As olheiras têm quatro causas principais, frequentemente combinadas: (1) perda de volume no sulco nasojugal (tear trough) — o tecido adiposo que preenche a região suborbicular atrofia com a idade, criando um sulco que projeta sombra; (2) projeção de bolsa de gordura pré-septal — a gordura orbital hernia através do septo orbital enfraquecido, criando a 'bolsa' característica; (3) pigmentação cutânea intrínseca ou pós-inflamatória — melanina depositada na pele da pálpebra inferior, visível independentemente do contorno; (4) transparência vascular — pele muito fina que permite visualizar a musculatura orbicular e vasos subjacentes em tom roxo-azulado.
O preenchimento de ácido hialurônico resolve, com boa indicação, a causa 1 — sulco profundo por perda de volume. Não resolve bolsa de gordura proeminente (causa 2) — pode até piorar o aspecto ao elevar a região do sulco sem reduzir a projeção da bolsa. Não resolve pigmentação intrínseca (causa 3) — tratamentos clareadores ou lasers pigmentares são mais adequados. Não resolve transparência vascular (causa 4) — a pele fina permanece fina.
A blefaroplastia inferior resolve com resultado duradouro a causa 2 — reposicionamento ou ressecção da bolsa de gordura.

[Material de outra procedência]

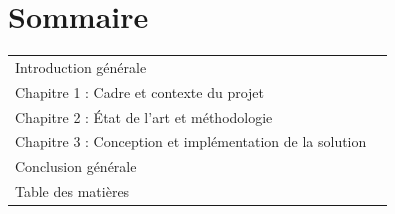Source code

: \chapter*{Sommaire}

\renewcommand{\arraystretch}{2}
\noindent
\begin{tabular}{@{}p{}r@{}}
Introduction générale \dotfill & \pageref{ch:intro} \\
Chapitre 1 : Cadre et contexte du projet \dotfill & \pageref{chap:contexte} \\
Chapitre 2 : État de l'art et méthodologie \dotfill & \pageref{chap:etatart} \\
Chapitre 3 : Conception et implémentation de la solution \dotfill & \pageref{chap:conception} \\
Conclusion générale \dotfill & \pageref{ch:conclusion} \\
Table des matières \dotfill & \pageref{ch:toc} \\
\end{tabular}
\renewcommand{\arraystretch}{1}
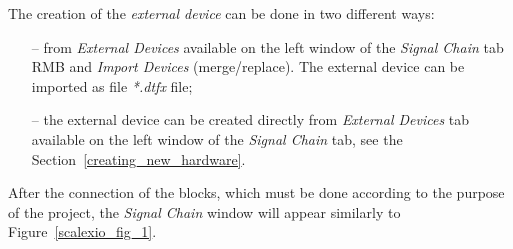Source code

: \documentclass[11pt,a4paper,oneside]{book}
\numberwithin{equation}{section}
\theoremstyle{it}
\theoremstyle{definition}
\begin{document}
The creation of the \textit{external device} can be done in two different ways:
\begin{itemize}
	\item[--] from \textit{External Devices} available on the left window of the \textit{Signal Chain} tab RMB and \textit{Import Devices} (merge/replace). The external device can be imported as file \textit{*.dtfx} file;
	\item[--] the external device can be created directly from \textit{External Devices} tab available on the left window of the \textit{Signal Chain} tab, see the Section~\ref{creating_new_hardware}.
\end{itemize}

After the connection of the blocks, which must be done according to the purpose of the project, the \textit{Signal Chain} window will appear similarly to Figure~\ref{scalexio_fig_1}.
\end{document}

Em mãos experientes (cirurgião plástico ou oftalmologista com treinamento oculoplástico), pode também abordar excesso cutâneo e reposicionar gordura para o sulco, resolvendo simultaneamente as causas 1 e 2.
Quando indicar cada abordagem
A triagem clínica define a via terapêutica:
| Cenário clínico | Abordagem indicada | Perfil do candidato |
|---|---|---|
| Sulco nasojugal profundo por perda de volume, sem bolsa de gordura proeminente, pele de espessura adequada (sem transparência severa) | Preenchimento com ácido hialurônico | Aceita resultado temporário (9–18 meses) e manutenção periódica |
| Bolsa de gordura pré-septal visível (projeção que não se desfaz ao recostado), excesso cutâneo na pálpebra inferior | Blefaroplastia inferior | Busca resultado duradouro (8–15 anos) sem manutenção periódica; aceita recuperação cirúrgica |
| Olheira mista: bolsa de gordura + sulco nasojugal residual após ressecção | Blefaroplastia + preenchimento combinados | Abordagem sequencial maximiza resultado ao tratar as duas causas simultâneas |
| Olheira exclusivamente pigmentar (melanina intrínseca) ou vascular (transparência da pele fina) | Nenhuma das duas abordagens acima | Lasers fracionados, peelings químicos controlados ou corretor de maquiagem são opções mais adequadas |
O teste clínico mais simples para diferenciar sulco de bolsa: observar a região com a cabeça do paciente levemente inclinada para trás e olhando para cima. A bolsa de gordura se projeta; o sulco por atrofia não muda significativamente com a posição.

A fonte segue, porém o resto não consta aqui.